* [Supplied data]
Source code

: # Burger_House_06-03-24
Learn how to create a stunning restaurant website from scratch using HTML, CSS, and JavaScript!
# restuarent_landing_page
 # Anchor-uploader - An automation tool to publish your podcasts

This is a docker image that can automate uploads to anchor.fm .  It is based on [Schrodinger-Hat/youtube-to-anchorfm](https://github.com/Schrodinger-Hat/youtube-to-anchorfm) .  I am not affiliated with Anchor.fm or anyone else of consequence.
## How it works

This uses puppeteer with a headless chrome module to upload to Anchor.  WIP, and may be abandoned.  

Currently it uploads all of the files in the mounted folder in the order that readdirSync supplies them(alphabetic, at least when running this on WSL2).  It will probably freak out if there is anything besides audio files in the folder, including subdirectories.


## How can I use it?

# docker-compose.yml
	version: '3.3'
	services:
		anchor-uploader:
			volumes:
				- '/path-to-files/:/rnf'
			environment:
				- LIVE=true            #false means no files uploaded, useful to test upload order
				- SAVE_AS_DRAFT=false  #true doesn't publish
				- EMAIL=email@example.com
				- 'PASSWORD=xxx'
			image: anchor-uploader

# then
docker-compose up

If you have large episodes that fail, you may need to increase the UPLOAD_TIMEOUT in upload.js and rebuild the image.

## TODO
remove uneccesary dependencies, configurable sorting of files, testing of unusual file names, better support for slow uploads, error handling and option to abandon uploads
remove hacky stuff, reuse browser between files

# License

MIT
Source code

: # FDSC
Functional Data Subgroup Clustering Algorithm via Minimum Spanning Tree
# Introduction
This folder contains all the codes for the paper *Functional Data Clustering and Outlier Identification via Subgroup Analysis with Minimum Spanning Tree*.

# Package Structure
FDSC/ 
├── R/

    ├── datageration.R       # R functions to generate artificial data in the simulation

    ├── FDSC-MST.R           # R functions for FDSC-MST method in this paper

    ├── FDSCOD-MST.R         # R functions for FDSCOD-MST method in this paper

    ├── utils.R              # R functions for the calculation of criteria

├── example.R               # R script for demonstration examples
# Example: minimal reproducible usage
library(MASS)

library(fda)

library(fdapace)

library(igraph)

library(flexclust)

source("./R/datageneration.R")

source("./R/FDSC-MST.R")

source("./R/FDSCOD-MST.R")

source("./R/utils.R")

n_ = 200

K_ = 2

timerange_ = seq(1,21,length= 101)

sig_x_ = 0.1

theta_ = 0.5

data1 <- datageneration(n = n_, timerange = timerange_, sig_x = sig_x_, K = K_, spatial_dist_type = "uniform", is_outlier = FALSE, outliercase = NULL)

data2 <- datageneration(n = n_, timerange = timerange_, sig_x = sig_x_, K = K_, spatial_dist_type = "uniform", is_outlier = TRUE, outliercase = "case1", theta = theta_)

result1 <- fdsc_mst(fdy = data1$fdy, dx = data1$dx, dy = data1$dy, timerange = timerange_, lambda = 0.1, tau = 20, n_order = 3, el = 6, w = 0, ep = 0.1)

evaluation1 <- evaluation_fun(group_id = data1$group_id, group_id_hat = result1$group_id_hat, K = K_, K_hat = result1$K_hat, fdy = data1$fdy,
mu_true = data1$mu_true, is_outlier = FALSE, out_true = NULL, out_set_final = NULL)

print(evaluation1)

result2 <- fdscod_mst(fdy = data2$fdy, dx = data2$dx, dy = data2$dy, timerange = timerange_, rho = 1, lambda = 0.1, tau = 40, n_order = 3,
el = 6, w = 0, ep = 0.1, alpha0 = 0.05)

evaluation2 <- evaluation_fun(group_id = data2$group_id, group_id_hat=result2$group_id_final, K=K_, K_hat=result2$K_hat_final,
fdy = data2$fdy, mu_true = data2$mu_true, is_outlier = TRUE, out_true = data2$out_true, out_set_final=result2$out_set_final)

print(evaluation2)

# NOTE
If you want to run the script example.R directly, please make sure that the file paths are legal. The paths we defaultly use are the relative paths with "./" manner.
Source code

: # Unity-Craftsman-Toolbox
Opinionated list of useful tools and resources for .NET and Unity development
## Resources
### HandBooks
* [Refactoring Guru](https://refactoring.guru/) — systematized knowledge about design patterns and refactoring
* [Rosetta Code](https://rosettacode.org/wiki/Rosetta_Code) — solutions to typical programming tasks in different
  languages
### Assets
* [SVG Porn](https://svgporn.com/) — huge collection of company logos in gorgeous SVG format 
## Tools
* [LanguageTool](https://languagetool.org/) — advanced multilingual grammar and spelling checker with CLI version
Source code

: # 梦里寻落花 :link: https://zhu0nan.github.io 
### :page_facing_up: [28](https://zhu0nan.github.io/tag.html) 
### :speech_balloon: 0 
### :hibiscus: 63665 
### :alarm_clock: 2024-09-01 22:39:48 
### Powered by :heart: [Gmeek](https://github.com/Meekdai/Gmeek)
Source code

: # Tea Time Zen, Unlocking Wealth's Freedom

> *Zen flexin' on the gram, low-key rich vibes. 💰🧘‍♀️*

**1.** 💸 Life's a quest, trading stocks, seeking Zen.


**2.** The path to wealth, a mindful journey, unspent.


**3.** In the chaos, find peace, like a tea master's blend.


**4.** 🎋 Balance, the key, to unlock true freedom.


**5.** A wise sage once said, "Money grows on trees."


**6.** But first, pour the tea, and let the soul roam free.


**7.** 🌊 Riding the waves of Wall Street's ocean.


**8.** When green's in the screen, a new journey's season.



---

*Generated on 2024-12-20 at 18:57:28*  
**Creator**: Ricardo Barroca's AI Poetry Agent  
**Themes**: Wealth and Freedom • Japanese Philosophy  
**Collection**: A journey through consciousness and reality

* [Task description]
Checking the data above line by line, please work out how many lines include "https", and reply with the number only.

* [Result of this exercise]
8